Beauchamp: Wait a minute. You mean that English Bob killed him when he didn't even have...
Daggett: Well, old Bob wasn't gonna wait for Corky to grow a new hand. No, he just walked over there real slow, 'cause he was drunk. Shot him right through the liver. (Pop)

Around another campfire scene that evening, Ned, the Kid, and Will bed down for another night, complaining about the lack of comforts with rain threatening:

Ned: Damn! I don't like rocks all over my dad-gum back. I sure do miss my bed.
Will: You said that last night.
Ned: No, last night, I said I missed my wife. Tonight I just miss my dad-gum bed.
Will: You'll miss your dad-gum roof here in a while, I suppose.

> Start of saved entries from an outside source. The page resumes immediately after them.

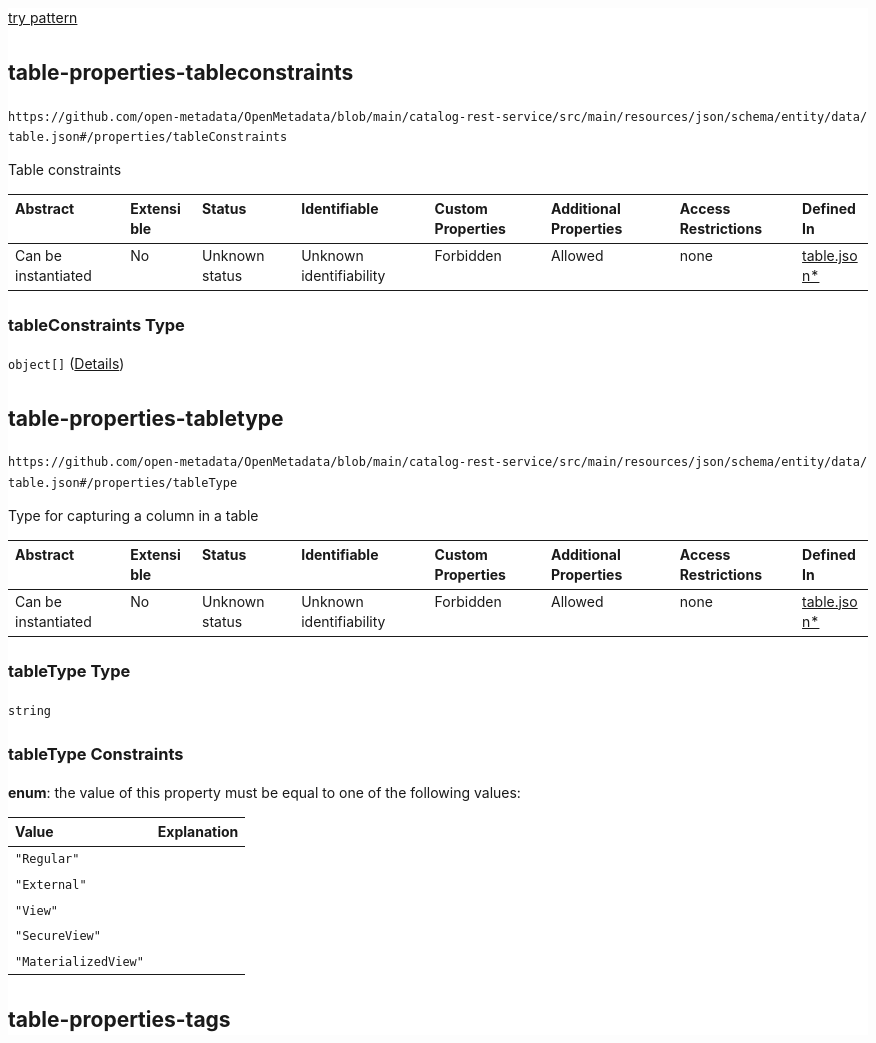 [try pattern](https://regexr.com/?expression=%5E%5B%5E.%5D*%24)

## table-properties-tableconstraints

```text
https://github.com/open-metadata/OpenMetadata/blob/main/catalog-rest-service/src/main/resources/json/schema/entity/data/table.json#/properties/tableConstraints
```

Table constraints

| Abstract | Extensible | Status | Identifiable | Custom Properties | Additional Properties | Access Restrictions | Defined In |
| :--- | :--- | :--- | :--- | :--- | :--- | :--- | :--- |
| Can be instantiated | No | Unknown status | Unknown identifiability | Forbidden | Allowed | none | [table.json\*](https://github.com/open-metadata/OpenMetadata/tree/88ab3784a5a9e2cfcf56bbb144522498eb33184c/docs/openmetadata-apis/https:/github.com/open-metadata/OpenMetadata/blob/main/catalog-rest-service/src/main/resources/json/schema/entity/data/table.json) |

### tableConstraints Type

`object[]` \([Details](table.md#table-definitions-tableconstraint)\)

## table-properties-tabletype

```text
https://github.com/open-metadata/OpenMetadata/blob/main/catalog-rest-service/src/main/resources/json/schema/entity/data/table.json#/properties/tableType
```

Type for capturing a column in a table

| Abstract | Extensible | Status | Identifiable | Custom Properties | Additional Properties | Access Restrictions | Defined In |
| :--- | :--- | :--- | :--- | :--- | :--- | :--- | :--- |
| Can be instantiated | No | Unknown status | Unknown identifiability | Forbidden | Allowed | none | [table.json\*](https://github.com/open-metadata/OpenMetadata/tree/88ab3784a5a9e2cfcf56bbb144522498eb33184c/docs/openmetadata-apis/https:/github.com/open-metadata/OpenMetadata/blob/main/catalog-rest-service/src/main/resources/json/schema/entity/data/table.json) |

### tableType Type

`string`

### tableType Constraints

**enum**: the value of this property must be equal to one of the following values:

| Value | Explanation |
| :--- | :--- |
| `"Regular"` |  |
| `"External"` |  |
| `"View"` |  |
| `"SecureView"` |  |
| `"MaterializedView"` |  |

## table-properties-tags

The Kid inquires about stories that have been spread about Will's past in Jackson County: "There's two deputies up close pointin' their rifles right at you. Had you dead to rights. You pulled out your pistol and blew 'em both to hell. You only took a scratch yourself. Yeah, Uncle Pete says he never seen nothing like it, shootin' your way out of a scrape like that." But Will "don't recollect" his unwritten legend and hastens to forget it. The Kid boasts of killing five men to bolster his own reputation: "That's includin' the Mexican, he come at me with a knife."

Back in the jail, Beauchamp has been released and sits at the Sheriff's desk. He writes a revised, unglamourized, truthful version of the Duke's tale, by adding some of Little Bill's wisdom (about surviving by being "cool-headed" and not necessarily by being the fastest gun in the West):

Look son, being a good shot, being quick with a pistol, that don't do no harm, but it don't mean much next to being cool-headed. A man who will keep his head and not get rattled under fire, like as not, he'll kill ya...It ain't so easy to shoot a man anyhow, especially if the son-of-a-bitch is shootin' back at you.

To prove his point, the crafty, controlling Little Bill plays a clever game of cat and mouse - he lays his pistol on the desk and dares Beauchamp: "Now, there's the key. All you've got to do is shoot me, and you and Bob can just ride on out of here free as birds." The tenderfoot journalist is coached to cock and point the pistol and then pull the trigger. Unsure of what to do, he backs over to the jail cell and is challenged to give the gun to English Bob. Although tempted to reach for it, English Bob declines, inevitably saving his life when the first bullet chamber is revealed to be empty: "You were right not to take it, Bob. I would have killed you."